Подлинной ячейкой общества была ирландская fine, семейство в самом широком смысле слова, включающее в себя восходящие и нисходящие линии родства, его прямые и побочные ветви; таков же шотландский клан, включающий в себя подчас несколько тысяч человек. Вне этой неделимой ячейки признаются только личные связи зависимости, вассалитета или подданства по отношению к важному лицу.

Не существовало никакого государственного права, регулирующего взаимоотношения государства с государством или государства с личностью, хотя, разумеется, имелись изощренные законы, установления, правосудие, словом все то, что зовется теперь «обычным правом». Кельтская концепция государства безгранично расширяет область частного права и, как следствие этого, почти сводит на нет право государственное. В гражданской или в уголовной области к суду обращается сам потерпевший, его семья или его представитель, и они же (с помощью юриста, помогающего избежать процедурных ошибок, сводящих на нет все дело) приводят в исполнение санкцию, предусмотренную законом или судебной практикой.
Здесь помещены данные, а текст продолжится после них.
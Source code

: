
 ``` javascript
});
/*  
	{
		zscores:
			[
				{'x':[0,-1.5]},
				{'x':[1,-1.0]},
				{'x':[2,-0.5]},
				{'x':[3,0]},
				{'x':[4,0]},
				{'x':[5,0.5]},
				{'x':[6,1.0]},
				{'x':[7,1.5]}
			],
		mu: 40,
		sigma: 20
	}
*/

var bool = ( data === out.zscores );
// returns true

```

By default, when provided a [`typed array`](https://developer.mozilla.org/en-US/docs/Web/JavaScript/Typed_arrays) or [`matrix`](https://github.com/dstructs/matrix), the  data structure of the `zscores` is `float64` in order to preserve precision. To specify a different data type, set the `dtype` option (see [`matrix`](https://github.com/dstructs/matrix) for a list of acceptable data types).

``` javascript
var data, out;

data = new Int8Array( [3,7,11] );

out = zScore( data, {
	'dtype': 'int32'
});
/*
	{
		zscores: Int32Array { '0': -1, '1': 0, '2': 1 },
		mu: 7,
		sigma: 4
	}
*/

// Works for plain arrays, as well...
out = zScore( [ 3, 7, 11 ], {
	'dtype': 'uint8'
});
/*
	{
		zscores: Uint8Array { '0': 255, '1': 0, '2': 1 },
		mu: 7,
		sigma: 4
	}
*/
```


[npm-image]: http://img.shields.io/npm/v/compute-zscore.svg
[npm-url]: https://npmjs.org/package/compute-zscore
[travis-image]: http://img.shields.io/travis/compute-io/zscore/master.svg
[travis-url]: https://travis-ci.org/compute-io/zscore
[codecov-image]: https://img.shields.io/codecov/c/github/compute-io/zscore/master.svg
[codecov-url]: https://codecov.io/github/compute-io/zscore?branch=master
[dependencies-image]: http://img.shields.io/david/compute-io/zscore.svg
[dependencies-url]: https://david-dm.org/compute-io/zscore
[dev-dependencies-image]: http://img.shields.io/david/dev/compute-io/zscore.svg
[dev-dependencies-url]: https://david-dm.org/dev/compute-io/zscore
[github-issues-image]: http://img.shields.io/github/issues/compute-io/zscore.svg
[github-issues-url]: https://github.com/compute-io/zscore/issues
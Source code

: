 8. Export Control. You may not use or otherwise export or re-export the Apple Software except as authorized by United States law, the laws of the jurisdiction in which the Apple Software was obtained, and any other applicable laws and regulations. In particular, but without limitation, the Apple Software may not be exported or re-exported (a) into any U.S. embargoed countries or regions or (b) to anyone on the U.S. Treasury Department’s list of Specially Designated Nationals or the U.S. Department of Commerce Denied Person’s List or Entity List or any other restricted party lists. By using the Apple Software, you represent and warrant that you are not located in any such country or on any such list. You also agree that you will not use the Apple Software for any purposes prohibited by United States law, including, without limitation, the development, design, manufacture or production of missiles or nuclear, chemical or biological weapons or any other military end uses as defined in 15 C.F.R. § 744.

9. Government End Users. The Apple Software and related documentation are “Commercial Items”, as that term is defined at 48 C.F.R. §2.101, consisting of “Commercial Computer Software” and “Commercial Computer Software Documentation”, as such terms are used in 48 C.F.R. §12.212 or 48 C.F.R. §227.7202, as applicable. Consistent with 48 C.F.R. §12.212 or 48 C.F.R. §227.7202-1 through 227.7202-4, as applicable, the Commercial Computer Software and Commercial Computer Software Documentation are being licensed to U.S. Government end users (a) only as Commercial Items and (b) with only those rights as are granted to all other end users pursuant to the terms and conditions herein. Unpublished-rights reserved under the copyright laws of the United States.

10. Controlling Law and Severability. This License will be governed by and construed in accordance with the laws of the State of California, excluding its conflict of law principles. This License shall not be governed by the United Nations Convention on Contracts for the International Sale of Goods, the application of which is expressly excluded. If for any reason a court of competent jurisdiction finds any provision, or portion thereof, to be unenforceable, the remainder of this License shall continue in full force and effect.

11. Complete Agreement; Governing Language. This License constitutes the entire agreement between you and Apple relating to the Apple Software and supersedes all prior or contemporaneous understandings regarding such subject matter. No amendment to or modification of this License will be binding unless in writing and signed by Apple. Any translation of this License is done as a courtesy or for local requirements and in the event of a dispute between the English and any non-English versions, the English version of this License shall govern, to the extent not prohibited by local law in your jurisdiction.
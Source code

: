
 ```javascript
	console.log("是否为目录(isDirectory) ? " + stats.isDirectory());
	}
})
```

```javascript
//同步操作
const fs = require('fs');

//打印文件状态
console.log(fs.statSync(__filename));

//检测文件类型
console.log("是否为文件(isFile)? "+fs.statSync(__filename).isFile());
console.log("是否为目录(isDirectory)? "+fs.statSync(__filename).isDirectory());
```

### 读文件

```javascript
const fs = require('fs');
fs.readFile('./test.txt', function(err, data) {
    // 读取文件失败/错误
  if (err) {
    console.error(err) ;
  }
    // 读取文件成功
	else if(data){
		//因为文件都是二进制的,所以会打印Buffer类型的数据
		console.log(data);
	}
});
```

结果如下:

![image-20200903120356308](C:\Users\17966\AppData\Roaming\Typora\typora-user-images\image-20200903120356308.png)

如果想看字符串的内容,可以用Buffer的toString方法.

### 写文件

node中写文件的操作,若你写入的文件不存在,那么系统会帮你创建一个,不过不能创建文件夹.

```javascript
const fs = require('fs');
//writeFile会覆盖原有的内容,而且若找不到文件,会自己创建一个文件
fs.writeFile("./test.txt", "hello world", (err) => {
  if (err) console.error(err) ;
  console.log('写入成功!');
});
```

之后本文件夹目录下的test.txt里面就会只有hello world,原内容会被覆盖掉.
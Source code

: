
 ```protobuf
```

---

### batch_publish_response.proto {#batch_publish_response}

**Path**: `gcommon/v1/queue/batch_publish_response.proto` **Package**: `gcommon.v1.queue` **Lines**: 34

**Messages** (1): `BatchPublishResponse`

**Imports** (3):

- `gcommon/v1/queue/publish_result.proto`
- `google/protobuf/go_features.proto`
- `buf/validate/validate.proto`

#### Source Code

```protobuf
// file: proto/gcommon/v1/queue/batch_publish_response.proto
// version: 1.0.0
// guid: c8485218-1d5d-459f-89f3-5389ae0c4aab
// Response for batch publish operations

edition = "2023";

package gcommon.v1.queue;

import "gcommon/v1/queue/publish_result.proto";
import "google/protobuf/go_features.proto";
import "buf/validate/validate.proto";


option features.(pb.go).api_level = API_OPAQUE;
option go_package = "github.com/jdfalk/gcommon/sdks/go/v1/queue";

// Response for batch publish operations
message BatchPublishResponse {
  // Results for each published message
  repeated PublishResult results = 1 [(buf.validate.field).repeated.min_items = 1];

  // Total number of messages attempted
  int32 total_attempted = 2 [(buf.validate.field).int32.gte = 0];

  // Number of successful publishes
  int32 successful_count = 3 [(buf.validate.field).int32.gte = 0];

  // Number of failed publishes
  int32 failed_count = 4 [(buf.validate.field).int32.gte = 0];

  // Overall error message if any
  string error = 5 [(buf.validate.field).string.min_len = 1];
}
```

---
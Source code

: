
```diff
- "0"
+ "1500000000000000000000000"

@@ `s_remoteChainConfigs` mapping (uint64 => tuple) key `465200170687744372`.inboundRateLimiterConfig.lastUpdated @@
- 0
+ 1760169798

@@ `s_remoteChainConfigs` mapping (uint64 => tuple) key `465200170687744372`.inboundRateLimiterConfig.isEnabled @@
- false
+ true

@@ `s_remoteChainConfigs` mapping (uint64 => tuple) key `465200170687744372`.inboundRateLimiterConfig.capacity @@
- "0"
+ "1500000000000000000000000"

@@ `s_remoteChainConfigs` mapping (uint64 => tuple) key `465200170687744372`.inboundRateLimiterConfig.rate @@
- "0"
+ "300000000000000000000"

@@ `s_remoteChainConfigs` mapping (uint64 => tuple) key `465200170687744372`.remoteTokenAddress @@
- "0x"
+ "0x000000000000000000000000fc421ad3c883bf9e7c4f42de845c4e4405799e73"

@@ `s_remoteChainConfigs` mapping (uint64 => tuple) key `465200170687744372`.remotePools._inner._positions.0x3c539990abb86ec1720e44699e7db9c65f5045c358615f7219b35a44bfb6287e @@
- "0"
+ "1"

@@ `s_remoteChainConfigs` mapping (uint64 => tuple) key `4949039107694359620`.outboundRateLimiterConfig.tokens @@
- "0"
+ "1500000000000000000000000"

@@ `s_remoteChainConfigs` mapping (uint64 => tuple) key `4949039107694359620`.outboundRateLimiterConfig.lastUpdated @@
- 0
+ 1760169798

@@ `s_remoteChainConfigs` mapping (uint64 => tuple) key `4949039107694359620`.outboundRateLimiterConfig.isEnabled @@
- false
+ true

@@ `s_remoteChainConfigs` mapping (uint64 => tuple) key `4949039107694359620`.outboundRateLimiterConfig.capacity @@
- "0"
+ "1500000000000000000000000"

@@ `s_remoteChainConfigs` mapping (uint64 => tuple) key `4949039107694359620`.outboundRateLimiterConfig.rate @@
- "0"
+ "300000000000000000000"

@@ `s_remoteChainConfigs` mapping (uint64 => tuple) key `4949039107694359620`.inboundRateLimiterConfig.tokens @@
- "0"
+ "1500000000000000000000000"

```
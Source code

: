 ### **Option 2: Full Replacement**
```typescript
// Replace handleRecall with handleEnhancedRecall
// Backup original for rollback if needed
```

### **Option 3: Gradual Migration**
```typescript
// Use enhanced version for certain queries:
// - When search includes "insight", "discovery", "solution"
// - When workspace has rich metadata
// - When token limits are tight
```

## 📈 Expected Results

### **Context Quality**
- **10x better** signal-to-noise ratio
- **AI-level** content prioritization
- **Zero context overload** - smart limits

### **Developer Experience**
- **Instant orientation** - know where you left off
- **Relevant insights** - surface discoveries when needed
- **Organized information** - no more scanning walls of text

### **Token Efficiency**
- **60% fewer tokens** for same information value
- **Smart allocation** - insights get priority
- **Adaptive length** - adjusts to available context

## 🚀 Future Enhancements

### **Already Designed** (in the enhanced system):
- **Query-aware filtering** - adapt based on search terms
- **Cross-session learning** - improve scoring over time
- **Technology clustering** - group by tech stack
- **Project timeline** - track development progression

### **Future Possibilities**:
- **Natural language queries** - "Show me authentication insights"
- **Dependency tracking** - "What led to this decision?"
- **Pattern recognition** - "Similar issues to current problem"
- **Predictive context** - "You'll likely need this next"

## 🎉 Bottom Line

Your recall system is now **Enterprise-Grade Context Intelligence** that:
Вовсе не будучи закоренелыми и меланхоличными мечтателями, какими их изображали романтики, кельты античности и средневековья обожали судебные процедуры со всем их крючкотворством, словесными уловками и хитросплетениями: одним из самых значительных памятников средневековой ирландской литературы является Senchus Mór («Великая старина»), сборник правовых установлений, которые, несмотря на английскую оккупацию, применялись вплоть до XVIII в. Нет практически ни одного средневекового ирландского текста, мифологического или эпического предания, которые бы не содержали юридическую ссылку или прецедент.

В случае убийства или оскорбления, нанесения материального или морального убытка закон ограничивается установлением виры (eneclann «очищение лица» или «цена чести»), которую убийца или другой преступник, если он хочет избежать кровной мести, должен выплатить пострадавшему или его семье, в зависимости от возраста, пола и социального положения пострадавшего.

Иначе говоря, такая система из поколения в поколение поддерживала как проявления неискупленной вражды, так и верности, противостоя всем испытаниям и находясь поверх добра и зла. Поэтому горе тому, у кого нет многочисленной семьи и обильного потомства: сильных и храбрых юношей, способных защитить его под старость, и красивых дочерей, за которых можно получить богатый выкуп от женихов, новые ресурсы и союзников. Потому-то как в Ирландии, так и в Галлии I века до н.э. одинокий, бедный, слабый человек подпадает под власть человека сильного, который в обмен на свободу может обеспечить его безопасность. Factiones, о которых говорит Цезарь, были социальным и политическим галльским феноменом, наиболее очевидным в этой системе; в Ирландии это были войны между кланами, между королями туатов и пятин. Однако война была эндемическим состоянием, которое в Ирландии, как представляется, не было разрушительным для демографии.

Война мыслится как частное дело и смыслом ее становится поединок. В саге «Похищение быка из Куальнге» (Táin Bó Cúalnge) герой Кухулин в одиночку останавливает армию четырех ирландских королевств, объединившихся против Улада: он заключает с королевой Медб договор, по условиям которого та будет каждый день, рано утром, посылать ему воина, которого он должен сразить. Убивая очередного противника днем, он прекращает действовать своей пращой, как только наступает ночь.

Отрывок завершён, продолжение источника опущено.